How to complete this task: Write the records out again exactly, but without pictures.

[Plain-text document sources]
Segment Open

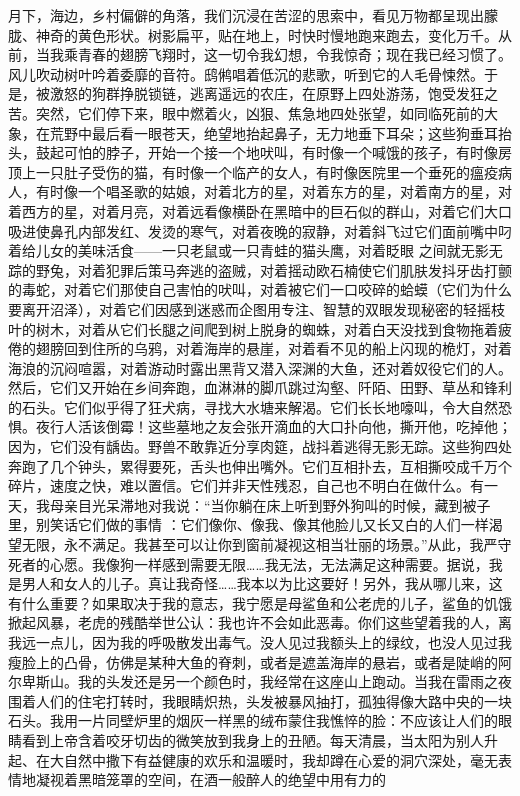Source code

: \documentclass{article}
\begin{document}
月下，海边，乡村偏僻的角落，我们沉浸在苦涩的思索中，看见万物都呈现出朦胧、神奇的黄色形状。树影扁平，贴在地上，时快时慢地跑来跑去，变化万千。从前，当我乘青春的翅膀飞翔时，这一切令我幻想，令我惊奇；现在我已经习惯了。风儿吹动树叶吟着委靡的音符。鸱鸺唱着低沉的悲歌，听到它的人毛骨悚然。于是，被激怒的狗群挣脱锁链，逃离遥远的农庄，在原野上四处游荡，饱受发狂之苦。突然，它们停下来，眼中燃着火，凶狠、焦急地四处张望，如同临死前的大象，在荒野中最后看一眼苍天，绝望地抬起鼻子，无力地垂下耳朵；这些狗垂耳抬头，鼓起可怕的脖子，开始一个接一个地吠叫，有时像一个喊饿的孩子，有时像房顶上一只肚子受伤的猫，有时像一个临产的女人，有时像医院里一个垂死的瘟疫病人，有时像一个唱圣歌的姑娘，对着北方的星，对着东方的星，对着南方的星，对着西方的星，对着月亮，对着远看像横卧在黑暗中的巨石似的群山，对着它们大口吸进使鼻孔内部发红、发烫的寒气，对着夜晚的寂静，对着斜飞过它们面前嘴中叼着给儿女的美味活食——一只老鼠或一只青蛙的猫头鹰，对着眨眼
\newpage
之间就无影无踪的野兔，对着犯罪后策马奔逃的盗贼，对着摇动欧石楠使它们肌肤发抖牙齿打颤的毒蛇，对着它们那使自己害怕的吠叫，对着被它们一口咬碎的蛤蟆（它们为什么要离开沼泽），对着它们因感到迷惑而企图用专注、智慧的双眼发现秘密的轻摇枝叶的树木，对着从它们长腿之间爬到树上脱身的蜘蛛，对着白天没找到食物拖着疲倦的翅膀回到住所的乌鸦，对着海岸的悬崖，对着看不见的船上闪现的桅灯，对着海浪的沉闷喧嚣，对着游动时露出黑背又潜入深渊的大鱼，还对着奴役它们的人。然后，它们又开始在乡间奔跑，血淋淋的脚爪跳过沟壑、阡陌、田野、草丛和锋利的石头。它们似乎得了狂犬病，寻找大水塘来解渴。它们长长地嚎叫，令大自然恐惧。夜行人活该倒霉！这些墓地之友会张开滴血的大口扑向他，撕开他，吃掉他；因为，它们没有龋齿。野兽不敢靠近分享肉筵，战抖着逃得无影无踪。这些狗四处奔跑了几个钟头，累得要死，舌头也伸出嘴外。它们互相扑去，互相撕咬成千万个碎片，速度之快，难以置信。它们并非天性残忍，自己也不明白在做什么。有一天，我母亲目光呆滞地对我说：“当你躺在床上听到野外狗叫的时候，藏到被子里，别笑话它们做的事情
\newpage
：它们像你、像我、像其他脸儿又长又白的人们一样渴望无限，永不满足。我甚至可以让你到窗前凝视这相当壮丽的场景。”从此，我严守死者的心愿。我像狗一样感到需要无限……我无法，无法满足这种需要。据说，我是男人和女人的儿子。真让我奇怪……我本以为比这要好！另外，我从哪儿来，这有什么重要？如果取决于我的意志，我宁愿是母鲨鱼和公老虎的儿子，鲨鱼的饥饿掀起风暴，老虎的残酷举世公认：我也许不会如此恶毒。你们这些望着我的人，离我远一点儿，因为我的呼吸散发出毒气。没人见过我额头上的绿纹，也没人见过我瘦脸上的凸骨，仿佛是某种大鱼的脊刺，或者是遮盖海岸的悬岩，或者是陡峭的阿尔卑斯山。我的头发还是另一个颜色时，我经常在这座山上跑动。当我在雷雨之夜围着人们的住宅打转时，我眼睛炽热，头发被暴风抽打，孤独得像大路中央的一块石头。我用一片同壁炉里的烟灰一样黑的绒布蒙住我憔悴的脸：不应该让人们的眼睛看到上帝含着咬牙切齿的微笑放到我身上的丑陋。每天清晨，当太阳为别人升起、在大自然中撒下有益健康的欢乐和温暖时，我却蹲在心爱的洞穴深处，毫无表情地凝视着黑暗笼罩的空间，在酒一般醉人的绝望中用有力的
\end{document}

Segment Closed

Task solution:
Source code

: \documentclass{article}
\begin{document}
月下，海边，乡村偏僻的角落，我们沉浸在苦涩的思索中，看见万物都呈现出朦胧、神奇的黄色形状。树影扁平，贴在地上，时快时慢地跑来跑去，变化万千。从前，当我乘青春的翅膀飞翔时，这一切令我幻想，令我惊奇；现在我已经习惯了。风儿吹动树叶吟着委靡的音符。鸱鸺唱着低沉的悲歌，听到它的人毛骨悚然。于是，被激怒的狗群挣脱锁链，逃离遥远的农庄，在原野上四处游荡，饱受发狂之苦。突然，它们停下来，眼中燃着火，凶狠、焦急地四处张望，如同临死前的大象，在荒野中最后看一眼苍天，绝望地抬起鼻子，无力地垂下耳朵；这些狗垂耳抬头，鼓起可怕的脖子，开始一个接一个地吠叫，有时像一个喊饿的孩子，有时像房顶上一只肚子受伤的猫，有时像一个临产的女人，有时像医院里一个垂死的瘟疫病人，有时像一个唱圣歌的姑娘，对着北方的星，对着东方的星，对着南方的星，对着西方的星，对着月亮，对着远看像横卧在黑暗中的巨石似的群山，对着它们大口吸进使鼻孔内部发红、发烫的寒气，对着夜晚的寂静，对着斜飞过它们面前嘴中叼着给儿女的美味活食——一只老鼠或一只青蛙的猫头鹰，对着眨眼
\newpage
之间就无影无踪的野兔，对着犯罪后策马奔逃的盗贼，对着摇动欧石楠使它们肌肤发抖牙齿打颤的毒蛇，对着它们那使自己害怕的吠叫，对着被它们一口咬碎的蛤蟆（它们为什么要离开沼泽），对着它们因感到迷惑而企图用专注、智慧的双眼发现秘密的轻摇枝叶的树木，对着从它们长腿之间爬到树上脱身的蜘蛛，对着白天没找到食物拖着疲倦的翅膀回到住所的乌鸦，对着海岸的悬崖，对着看不见的船上闪现的桅灯，对着海浪的沉闷喧嚣，对着游动时露出黑背又潜入深渊的大鱼，还对着奴役它们的人。然后，它们又开始在乡间奔跑，血淋淋的脚爪跳过沟壑、阡陌、田野、草丛和锋利的石头。它们似乎得了狂犬病，寻找大水塘来解渴。它们长长地嚎叫，令大自然恐惧。夜行人活该倒霉！这些墓地之友会张开滴血的大口扑向他，撕开他，吃掉他；因为，它们没有龋齿。野兽不敢靠近分享肉筵，战抖着逃得无影无踪。这些狗四处奔跑了几个钟头，累得要死，舌头也伸出嘴外。它们互相扑去，互相撕咬成千万个碎片，速度之快，难以置信。它们并非天性残忍，自己也不明白在做什么。有一天，我母亲目光呆滞地对我说：“当你躺在床上听到野外狗叫的时候，藏到被子里，别笑话它们做的事情
\newpage
：它们像你、像我、像其他脸儿又长又白的人们一样渴望无限，永不满足。我甚至可以让你到窗前凝视这相当壮丽的场景。”从此，我严守死者的心愿。我像狗一样感到需要无限……我无法，无法满足这种需要。据说，我是男人和女人的儿子。真让我奇怪……我本以为比这要好！另外，我从哪儿来，这有什么重要？如果取决于我的意志，我宁愿是母鲨鱼和公老虎的儿子，鲨鱼的饥饿掀起风暴，老虎的残酷举世公认：我也许不会如此恶毒。你们这些望着我的人，离我远一点儿，因为我的呼吸散发出毒气。没人见过我额头上的绿纹，也没人见过我瘦脸上的凸骨，仿佛是某种大鱼的脊刺，或者是遮盖海岸的悬岩，或者是陡峭的阿尔卑斯山。我的头发还是另一个颜色时，我经常在这座山上跑动。当我在雷雨之夜围着人们的住宅打转时，我眼睛炽热，头发被暴风抽打，孤独得像大路中央的一块石头。我用一片同壁炉里的烟灰一样黑的绒布蒙住我憔悴的脸：不应该让人们的眼睛看到上帝含着咬牙切齿的微笑放到我身上的丑陋。每天清晨，当太阳为别人升起、在大自然中撒下有益健康的欢乐和温暖时，我却蹲在心爱的洞穴深处，毫无表情地凝视着黑暗笼罩的空间，在酒一般醉人的绝望中用有力的
\end{document}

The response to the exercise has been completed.